Sen. Lindsey Graham (R-S.C.) called the crown prince a “wrecking ball” who is “complicit in the murder of Mr. Khashoggi to the highest level possible.”
“There’s not a smoking gun, there’s a smoking saw. … You have to be willfully blind not to come to the conclusion that this was orchestrated and organized by people under the command of MBS and that he was intricately involved in the demise of Mr.
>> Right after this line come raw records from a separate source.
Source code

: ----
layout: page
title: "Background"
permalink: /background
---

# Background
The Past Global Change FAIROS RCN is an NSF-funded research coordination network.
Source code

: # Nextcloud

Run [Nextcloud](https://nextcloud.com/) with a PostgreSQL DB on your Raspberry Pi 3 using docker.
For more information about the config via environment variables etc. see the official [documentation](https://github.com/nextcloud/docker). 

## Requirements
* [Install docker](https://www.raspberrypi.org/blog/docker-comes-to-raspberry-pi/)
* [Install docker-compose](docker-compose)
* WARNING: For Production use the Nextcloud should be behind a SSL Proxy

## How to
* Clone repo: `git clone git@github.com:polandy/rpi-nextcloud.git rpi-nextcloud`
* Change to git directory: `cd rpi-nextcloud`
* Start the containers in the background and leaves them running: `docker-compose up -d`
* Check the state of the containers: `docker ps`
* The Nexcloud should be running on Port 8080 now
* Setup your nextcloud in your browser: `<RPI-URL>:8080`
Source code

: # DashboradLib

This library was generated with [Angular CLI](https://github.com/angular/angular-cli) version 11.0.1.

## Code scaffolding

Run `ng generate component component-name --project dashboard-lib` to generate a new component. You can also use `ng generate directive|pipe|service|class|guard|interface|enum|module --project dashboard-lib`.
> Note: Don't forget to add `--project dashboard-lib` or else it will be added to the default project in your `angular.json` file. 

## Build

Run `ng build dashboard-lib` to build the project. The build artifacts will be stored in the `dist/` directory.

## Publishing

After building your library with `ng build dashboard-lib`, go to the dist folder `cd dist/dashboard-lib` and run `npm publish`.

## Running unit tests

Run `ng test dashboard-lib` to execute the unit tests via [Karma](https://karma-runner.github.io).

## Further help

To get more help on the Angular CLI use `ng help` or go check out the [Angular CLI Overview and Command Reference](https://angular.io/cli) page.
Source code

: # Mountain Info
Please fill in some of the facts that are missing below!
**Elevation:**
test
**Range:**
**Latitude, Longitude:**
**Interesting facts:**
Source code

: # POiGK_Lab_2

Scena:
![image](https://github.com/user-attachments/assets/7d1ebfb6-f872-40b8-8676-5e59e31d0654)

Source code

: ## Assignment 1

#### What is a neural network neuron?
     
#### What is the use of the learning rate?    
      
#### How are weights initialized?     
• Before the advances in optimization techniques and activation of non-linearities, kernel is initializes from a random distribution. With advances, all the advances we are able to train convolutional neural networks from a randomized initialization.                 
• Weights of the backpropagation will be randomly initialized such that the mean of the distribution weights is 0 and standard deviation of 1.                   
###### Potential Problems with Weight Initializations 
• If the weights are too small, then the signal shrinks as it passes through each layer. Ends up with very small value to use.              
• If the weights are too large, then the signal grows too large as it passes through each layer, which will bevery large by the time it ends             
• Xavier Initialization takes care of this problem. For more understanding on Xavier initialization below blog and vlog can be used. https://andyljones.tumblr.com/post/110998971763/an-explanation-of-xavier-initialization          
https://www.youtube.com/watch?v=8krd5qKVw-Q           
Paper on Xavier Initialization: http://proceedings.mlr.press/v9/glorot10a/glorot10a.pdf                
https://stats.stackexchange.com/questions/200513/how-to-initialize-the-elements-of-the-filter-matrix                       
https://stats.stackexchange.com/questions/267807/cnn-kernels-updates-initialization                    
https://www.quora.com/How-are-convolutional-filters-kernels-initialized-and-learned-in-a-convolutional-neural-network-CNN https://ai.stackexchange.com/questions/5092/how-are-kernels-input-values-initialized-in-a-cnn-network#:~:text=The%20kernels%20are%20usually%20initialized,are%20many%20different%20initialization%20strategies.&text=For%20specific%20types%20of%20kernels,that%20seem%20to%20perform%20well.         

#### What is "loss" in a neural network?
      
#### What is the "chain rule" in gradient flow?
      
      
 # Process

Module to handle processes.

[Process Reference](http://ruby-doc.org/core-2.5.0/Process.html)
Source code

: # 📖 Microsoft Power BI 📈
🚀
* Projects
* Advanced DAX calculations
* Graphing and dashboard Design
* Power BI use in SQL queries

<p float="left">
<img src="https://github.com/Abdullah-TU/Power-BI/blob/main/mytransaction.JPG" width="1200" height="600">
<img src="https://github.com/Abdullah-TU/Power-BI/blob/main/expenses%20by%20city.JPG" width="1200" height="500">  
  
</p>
Khashoggi,” Graham said, contradicting Defense Secretary James Mattis, who told reporters last week that there was “no smoking gun” connecting Crown Prince Mohammed to the killing.
“I would really question somebody’s judgment if they couldn’t figure this out — it is there to be figured out,” Graham added.
Haspel briefed the select group of senators after Graham threatened to hold up Senate business, including a must-pass funding bill, until the CIA director shared intelligence on the crown prince’s role in the killing.
The Senate is set to take up later this week or early next week a measure that would end U.S. involvement in Saudi Arabia’s military operations in Yemen’s civil war. Members have also floated additional sanctions on those believed to be behind Khashoggi’s killing.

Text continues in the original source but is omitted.